Há algo de libertador - um certo ganho, por que não dizer? - em semelhante postura. Tal como acontece num outro domínio com grande adesão nos tempos que correm, o sujeito sente-se por assim dizer mais leve, mais zen... Mas a que preço?
Liberto da subjectividade, isto é, da sua maneira singular de fazer face, de haver-se com o real, o indivíduo estará cada vez mais sujeito a respostas formatadas para perguntas pré-definidas. Não será livre de questionar a própria pergunta, a forma e a substância da mesma, mas apenas a adequar-se à questão já formulada. A dar a "boa" resposta; a ser corrigido em caso contrário. Respostas inesperadas, imprevisíveis, ou que não cabem nos parâmetros e itens previamente definidos, serão consideradas erradas ou, simplesmente, a descartar.
Entrámos a todo o vapor na era do questionário e da grelha, pelas quais todos os nossos comportamentos (do público ao privado) serão avaliados de agora em diante. O estreitamente do mundo, da vida, das possibilidades...parece inevitável. Chegará uma altura em que as próprias exigências e reivindicações dos indivíduos (se é que já não chegámos aí) se conformarão voluntariamente a tais grelhas e parâmetros.

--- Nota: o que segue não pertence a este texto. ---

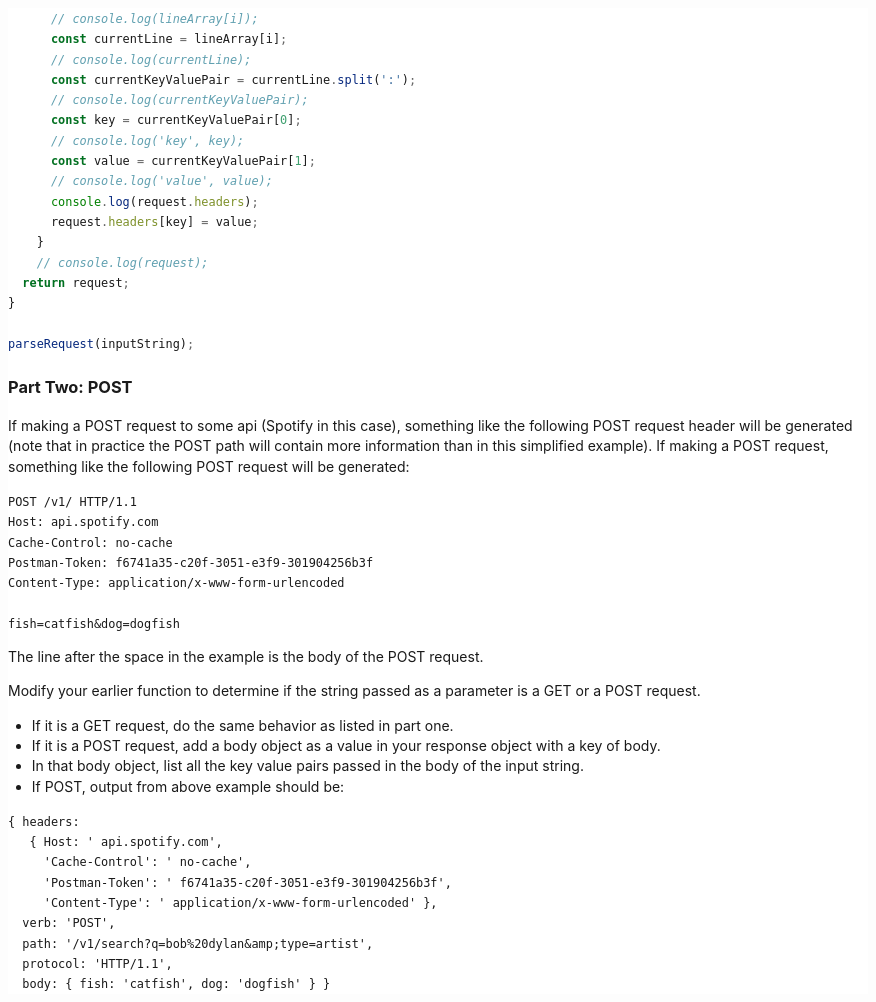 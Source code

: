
 ```js
      // console.log(lineArray[i]);
      const currentLine = lineArray[i];
      // console.log(currentLine);
      const currentKeyValuePair = currentLine.split(':');
      // console.log(currentKeyValuePair);
      const key = currentKeyValuePair[0];
      // console.log('key', key);
      const value = currentKeyValuePair[1];
      // console.log('value', value);
      console.log(request.headers);
      request.headers[key] = value;
    }
    // console.log(request);
  return request;
}

parseRequest(inputString);
```

### Part Two: POST

If making a POST request to some api (Spotify in this case), something like the following POST request header will be generated (note that in practice the POST path will contain more information than in this simplified example). If making a POST request, something like the following POST request will be generated:

```
POST /v1/ HTTP/1.1
Host: api.spotify.com
Cache-Control: no-cache
Postman-Token: f6741a35-c20f-3051-e3f9-301904256b3f
Content-Type: application/x-www-form-urlencoded

fish=catfish&dog=dogfish
```

The line after the space in the example is the body of the POST request.

Modify your earlier function to determine if the string passed as a parameter is a GET or a POST request. 

* If it is a GET request, do the same behavior as listed in part one.
* If it is a POST request, add a body object as a value in your response object with a key of body. 
* In that body object, list all the key value pairs passed in the body of the input string.
* If POST, output from above example should be:

```
{ headers:
   { Host: ' api.spotify.com',
     'Cache-Control': ' no-cache',
     'Postman-Token': ' f6741a35-c20f-3051-e3f9-301904256b3f',
     'Content-Type': ' application/x-www-form-urlencoded' },
  verb: 'POST',
  path: '/v1/search?q=bob%20dylan&amp;type=artist',
  protocol: 'HTTP/1.1',
  body: { fish: 'catfish', dog: 'dogfish' } }
```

Como entender, por exemplo, a recente manifestação dos estudantes do ensino secundário exigindo, entre outras coisas, educação sexual nas escolas? Perante a angústia do real sexual, terreno de encontros e desencontros, prazeres e desprazeres, será que eles exigem a boa (e finalmente única ou uniformizada) resposta? A resposta que lhes dirá, finalmente, como fazer amor de modo salutar, seguro, sem risco, tudo muito bem empacotado, para o bem se si próprios e dos outros?

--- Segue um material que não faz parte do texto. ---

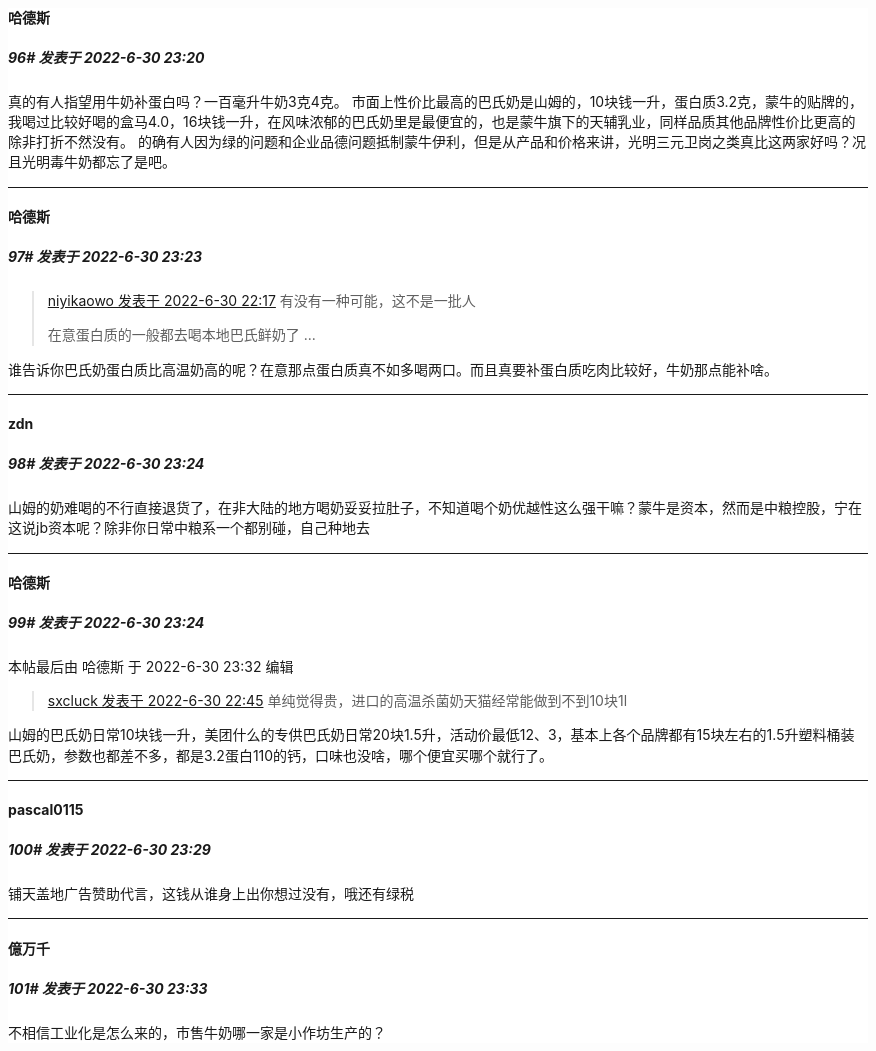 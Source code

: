 ####  哈德斯  
##### 96#       发表于 2022-6-30 23:20

真的有人指望用牛奶补蛋白吗？一百毫升牛奶3克4克。
市面上性价比最高的巴氏奶是山姆的，10块钱一升，蛋白质3.2克，蒙牛的贴牌的，我喝过比较好喝的盒马4.0，16块钱一升，在风味浓郁的巴氏奶里是最便宜的，也是蒙牛旗下的天辅乳业，同样品质其他品牌性价比更高的除非打折不然没有。
的确有人因为绿的问题和企业品德问题抵制蒙牛伊利，但是从产品和价格来讲，光明三元卫岗之类真比这两家好吗？况且光明毒牛奶都忘了是吧。



*****

####  哈德斯  
##### 97#       发表于 2022-6-30 23:23

<blockquote><a href="httphttps://bbs.saraba1st.com/2b/forum.php?mod=redirect&amp;goto=findpost&amp;pid=56477686&amp;ptid=2078735" target="_blank">niyikaowo 发表于 2022-6-30 22:17</a>
有没有一种可能，这不是一批人

在意蛋白质的一般都去喝本地巴氏鲜奶了 ...</blockquote>
谁告诉你巴氏奶蛋白质比高温奶高的呢？在意那点蛋白质真不如多喝两口。而且真要补蛋白质吃肉比较好，牛奶那点能补啥。

*****

####  zdn  
##### 98#       发表于 2022-6-30 23:24

山姆的奶难喝的不行直接退货了，在非大陆的地方喝奶妥妥拉肚子，不知道喝个奶优越性这么强干嘛？蒙牛是资本，然而是中粮控股，宁在这说jb资本呢？除非你日常中粮系一个都别碰，自己种地去

*****

####  哈德斯  
##### 99#       发表于 2022-6-30 23:24

 本帖最后由 哈德斯 于 2022-6-30 23:32 编辑 
<blockquote><a href="httphttps://bbs.saraba1st.com/2b/forum.php?mod=redirect&amp;goto=findpost&amp;pid=56478100&amp;ptid=2078735" target="_blank">sxcluck 发表于 2022-6-30 22:45</a>
单纯觉得贵，进口的高温杀菌奶天猫经常能做到不到10块1l</blockquote>
山姆的巴氏奶日常10块钱一升，美团什么的专供巴氏奶日常20块1.5升，活动价最低12、3，基本上各个品牌都有15块左右的1.5升塑料桶装巴氏奶，参数也都差不多，都是3.2蛋白110的钙，口味也没啥，哪个便宜买哪个就行了。

*****

####  pascal0115  
##### 100#       发表于 2022-6-30 23:29

铺天盖地广告赞助代言，这钱从谁身上出你想过没有，哦还有绿税

*****

####  億万千  
##### 101#       发表于 2022-6-30 23:33

不相信工业化是怎么来的，市售牛奶哪一家是小作坊生产的？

Resta a cada um saber se quer alinhar - ou de que modo quer alinhar, inscrever-se - num tal dispositivo.
Ou talvez nem isso reste, a ser verdade, como se diz por vezes, que o sujeito não é responsável pela sua existência, uma vez que é a máquina biológica que o comanda, que o decide, que faz por ele as suas escolhas vitais e existenciais.
1 comentário:
A última parte do teu post fala que há uma desresponsabilização do sujeito em prole da máquina biológica. Freud assenou com o terceiro golpe na humanidade ao dizer que não mandava, nem controlava na própria casa dando relevância ao inconsciente. O resultado foi um mar de críticas e negação. Pergunto-me como é que a humanidade deixa hoje que outros lhe digam que são marionetas do biológico, neurológico e genético sem piar...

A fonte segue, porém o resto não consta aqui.